Background & Motivation

Background: Multimodal large language models (MLLMs) require alignment across video, audio, and language modalities to support long-horizon reasoning. GRPO has emerged as an effective RL method for enhancing reasoning, demonstrating strong performance in verifiable domains such as mathematics.

Limitations of Prior Work: GRPO exhibits three critical limitations in open-domain video tasks: (1) on-policy training causes data inefficiency, particularly severe given the high annotation cost of video data; (2) advantage collapse: when all responses within a group receive identical rewards (all correct or all incorrect), advantages vanish to zero, eliminating the learning signal; (3) uniform credit assignment: all tokens receive equal reward regardless of their position in the reasoning chain, ignoring the differential importance of distinct reasoning stages.

Key Challenge: In video reasoning, the initial planning stage (localizing sound sources) and the final synthesis stage (identifying speakers by combining audio-visual cues) are critical, yet GRPO treats all tokens uniformly, diluting gradient signals.

Key Insight: (1) The attention sink phenomenon in Transformers—initial tokens consistently attract attention as planning anchors; (2) final tokens are critical for answer synthesis.

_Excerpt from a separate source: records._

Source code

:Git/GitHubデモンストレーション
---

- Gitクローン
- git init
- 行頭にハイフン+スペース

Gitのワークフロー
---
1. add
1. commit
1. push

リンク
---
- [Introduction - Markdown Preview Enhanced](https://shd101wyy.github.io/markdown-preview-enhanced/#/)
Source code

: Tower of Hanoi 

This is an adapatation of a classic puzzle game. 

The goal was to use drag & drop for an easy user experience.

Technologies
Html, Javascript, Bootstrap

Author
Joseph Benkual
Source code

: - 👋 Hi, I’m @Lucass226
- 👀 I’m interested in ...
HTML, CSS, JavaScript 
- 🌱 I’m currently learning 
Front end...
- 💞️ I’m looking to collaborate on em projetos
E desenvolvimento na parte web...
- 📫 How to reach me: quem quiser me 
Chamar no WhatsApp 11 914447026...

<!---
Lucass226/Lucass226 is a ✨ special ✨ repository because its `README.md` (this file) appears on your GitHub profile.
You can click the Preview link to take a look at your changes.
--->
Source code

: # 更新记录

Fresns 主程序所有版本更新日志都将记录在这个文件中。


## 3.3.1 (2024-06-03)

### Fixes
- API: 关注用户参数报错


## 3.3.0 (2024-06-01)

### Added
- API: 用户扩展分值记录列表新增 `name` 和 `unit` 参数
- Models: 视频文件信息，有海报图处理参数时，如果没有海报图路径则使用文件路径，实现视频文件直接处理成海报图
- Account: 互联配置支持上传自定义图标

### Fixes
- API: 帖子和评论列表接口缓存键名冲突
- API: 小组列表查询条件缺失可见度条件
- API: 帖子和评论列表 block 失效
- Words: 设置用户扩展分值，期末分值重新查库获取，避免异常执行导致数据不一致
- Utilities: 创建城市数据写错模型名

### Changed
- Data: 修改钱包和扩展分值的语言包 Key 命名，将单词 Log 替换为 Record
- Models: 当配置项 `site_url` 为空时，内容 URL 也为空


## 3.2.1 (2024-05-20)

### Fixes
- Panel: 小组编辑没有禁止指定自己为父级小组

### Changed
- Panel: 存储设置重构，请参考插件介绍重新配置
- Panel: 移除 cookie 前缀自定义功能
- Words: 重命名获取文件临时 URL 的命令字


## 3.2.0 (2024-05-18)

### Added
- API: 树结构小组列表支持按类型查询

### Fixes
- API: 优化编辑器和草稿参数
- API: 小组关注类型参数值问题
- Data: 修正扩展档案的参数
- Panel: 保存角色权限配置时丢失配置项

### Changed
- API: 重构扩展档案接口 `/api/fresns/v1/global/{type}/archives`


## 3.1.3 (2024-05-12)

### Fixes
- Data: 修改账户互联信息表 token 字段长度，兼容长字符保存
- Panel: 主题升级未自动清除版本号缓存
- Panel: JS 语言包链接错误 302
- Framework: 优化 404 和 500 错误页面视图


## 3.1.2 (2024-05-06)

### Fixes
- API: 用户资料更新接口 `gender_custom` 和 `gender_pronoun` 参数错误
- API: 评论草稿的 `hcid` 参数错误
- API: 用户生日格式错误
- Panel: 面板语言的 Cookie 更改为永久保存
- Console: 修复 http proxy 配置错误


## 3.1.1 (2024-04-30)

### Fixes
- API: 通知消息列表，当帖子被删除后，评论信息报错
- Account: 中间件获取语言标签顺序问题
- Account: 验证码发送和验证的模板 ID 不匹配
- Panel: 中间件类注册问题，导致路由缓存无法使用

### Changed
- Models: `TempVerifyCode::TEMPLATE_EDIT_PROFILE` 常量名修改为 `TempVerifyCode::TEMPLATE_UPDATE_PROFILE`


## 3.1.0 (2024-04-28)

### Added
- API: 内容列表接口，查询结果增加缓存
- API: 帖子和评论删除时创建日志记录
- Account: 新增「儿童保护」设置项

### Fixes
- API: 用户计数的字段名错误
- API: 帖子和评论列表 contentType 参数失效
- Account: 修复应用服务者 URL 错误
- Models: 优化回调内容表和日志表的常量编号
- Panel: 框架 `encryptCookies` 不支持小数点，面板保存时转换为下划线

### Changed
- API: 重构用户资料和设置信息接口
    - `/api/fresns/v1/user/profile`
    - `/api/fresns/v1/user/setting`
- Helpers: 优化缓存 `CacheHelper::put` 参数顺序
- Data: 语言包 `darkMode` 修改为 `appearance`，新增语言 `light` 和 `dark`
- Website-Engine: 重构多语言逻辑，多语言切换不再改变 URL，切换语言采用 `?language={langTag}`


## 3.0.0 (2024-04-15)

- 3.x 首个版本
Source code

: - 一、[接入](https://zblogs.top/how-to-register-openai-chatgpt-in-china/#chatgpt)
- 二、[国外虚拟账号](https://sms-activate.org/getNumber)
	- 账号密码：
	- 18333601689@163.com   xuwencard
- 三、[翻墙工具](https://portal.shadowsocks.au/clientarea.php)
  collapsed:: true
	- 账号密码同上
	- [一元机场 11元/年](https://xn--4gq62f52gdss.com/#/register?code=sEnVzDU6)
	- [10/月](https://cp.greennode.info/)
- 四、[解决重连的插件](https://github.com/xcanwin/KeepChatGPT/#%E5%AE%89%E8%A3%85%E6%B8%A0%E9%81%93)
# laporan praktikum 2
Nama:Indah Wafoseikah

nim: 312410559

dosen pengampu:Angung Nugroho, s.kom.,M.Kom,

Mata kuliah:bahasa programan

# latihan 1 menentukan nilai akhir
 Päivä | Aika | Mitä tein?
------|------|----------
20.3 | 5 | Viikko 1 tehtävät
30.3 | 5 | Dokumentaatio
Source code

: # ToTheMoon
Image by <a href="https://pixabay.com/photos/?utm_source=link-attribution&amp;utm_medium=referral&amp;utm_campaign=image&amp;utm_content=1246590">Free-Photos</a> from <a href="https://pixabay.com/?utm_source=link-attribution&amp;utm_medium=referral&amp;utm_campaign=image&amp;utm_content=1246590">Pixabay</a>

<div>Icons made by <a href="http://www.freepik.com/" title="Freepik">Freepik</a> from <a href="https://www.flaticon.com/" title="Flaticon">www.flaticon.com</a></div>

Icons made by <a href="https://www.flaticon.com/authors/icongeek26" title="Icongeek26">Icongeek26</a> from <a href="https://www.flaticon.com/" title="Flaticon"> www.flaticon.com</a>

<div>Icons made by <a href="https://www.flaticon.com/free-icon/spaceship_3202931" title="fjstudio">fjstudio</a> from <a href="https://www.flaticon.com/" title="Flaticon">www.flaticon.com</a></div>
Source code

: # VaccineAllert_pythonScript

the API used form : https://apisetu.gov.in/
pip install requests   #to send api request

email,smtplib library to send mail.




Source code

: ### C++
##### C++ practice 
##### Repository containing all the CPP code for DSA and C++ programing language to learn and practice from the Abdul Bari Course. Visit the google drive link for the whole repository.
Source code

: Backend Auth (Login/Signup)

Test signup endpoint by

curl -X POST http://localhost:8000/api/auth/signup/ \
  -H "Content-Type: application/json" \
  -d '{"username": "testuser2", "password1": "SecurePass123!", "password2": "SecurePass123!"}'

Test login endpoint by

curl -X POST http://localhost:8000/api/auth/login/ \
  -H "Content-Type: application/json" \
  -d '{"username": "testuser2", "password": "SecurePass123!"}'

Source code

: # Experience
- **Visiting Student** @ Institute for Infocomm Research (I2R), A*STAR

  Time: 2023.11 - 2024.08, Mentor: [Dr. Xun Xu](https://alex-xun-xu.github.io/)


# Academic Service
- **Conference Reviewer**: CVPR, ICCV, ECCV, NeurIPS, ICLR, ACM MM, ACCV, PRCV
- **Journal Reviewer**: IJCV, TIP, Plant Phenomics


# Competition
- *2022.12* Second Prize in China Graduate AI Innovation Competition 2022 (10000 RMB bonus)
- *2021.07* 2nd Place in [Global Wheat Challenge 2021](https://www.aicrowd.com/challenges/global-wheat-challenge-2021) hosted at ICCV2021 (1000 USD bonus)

Core Idea: An off-policy architecture with a hierarchical replay buffer addresses data efficiency and advantage collapse; U-shaped parabolic weighting (TAS) emphasizes the beginning and end of the reasoning chain.

Method

Overall Architecture

A three-stage RL training pipeline: cold-start SFT (S0) → visual reasoning RL (S1) → audio-visual reasoning RL (S2) → audio source localization RL (S3). Each stage employs distinct datasets and reward configurations.

Key Designs

  1. Off-Policy Architecture:

    • Hierarchical Replay Buffer: Capacity of 10K, partitioned into three fixed-capacity tiers—Easy (25%), Medium (35%), Hard (40%). Tier assignment is determined by the moving-average reward \(\bar{R}(q)\) per prompt, with thresholds set via dynamic quantiles.
    • Resolving Advantage Collapse: Training groups sampled from the buffer contain both successful and failed trajectories, ensuring intra-group reward diversity → non-zero advantages → sustained gradient updates.
    • Hinting Mechanism: When a prompt remains persistently difficult (low \(\bar{R}(q)\)) and the policy's KL divergence is low, pre-computed hints are injected to guide exploration.
    • Mixed training objective: \(\mathcal{J}_{AVATAR} = \mathcal{J}_{on\text{-}policy} + \alpha \cdot \mathcal{J}_{off\text{-}policy}\), where the off-policy term applies importance sampling to correct for policy drift.
  2. Temporal Advantage Shaping (TAS):

    • Function: Assigns position-dependent weights to tokens at different positions within the reasoning chain.
    • Mechanism: U-shaped parabolic weighting function \(w_t = 1.0 + \lambda_{TAS} \cdot (2\tilde{t} - 1)^2\), where \(\tilde{t} = t/(L-1) \in [0,1]\). Tokens at the beginning and end of the sequence receive weight \(1.0 + \lambda_{TAS}\), while middle tokens receive weight 1.0.
    • Shaped advantage: \(A_{i,t}^{TAS} = w_{i,t} \cdot A_i\)
    • Design Motivation: Grounded in the attention sink phenomenon of Transformers and the critical role of the synthesis stage, TAS amplifies learning signals at the planning and synthesis phases of the reasoning chain.
  3. Multi-Source Reward Functions:

    • Format reward \(R_{format}\): Validates the <think>...</think><answer>...</answer> structure.
    • Accuracy reward \(R_{acc}\): Provides dense reward via rMAE for numerical tasks.
    • Self-reward \(R_{self}\): Generates pseudo-correct answers via majority voting within the group for consensus learning.
    • Step reasoning judgment \(R_{judge}\): A frozen VLM judge (InternVL3-2B) evaluates reasoning quality.

Loss & Training

Reward configurations differ across stages: S1 uses 0.5× format + 0.5× accuracy; S2 adds self-reward; S3 incorporates reasoning judgment.

Key Experimental Results

Main Results (Qwen2.5-Omni Baseline)

Model OmniBench DailyOmni AV-Counting WorldSense
Qwen2.5-Omni (baseline) 44.2 44.0 22.3 44.2
+ GRPO 45.4 (+1.2) 44.8 (+0.8) 22.8 (+0.5) 45.1 (+0.9)
+ AVATAR 49.1 (+4.9) 47.0 (+3.0) 23.1 (+0.8) 46.0 (+1.8)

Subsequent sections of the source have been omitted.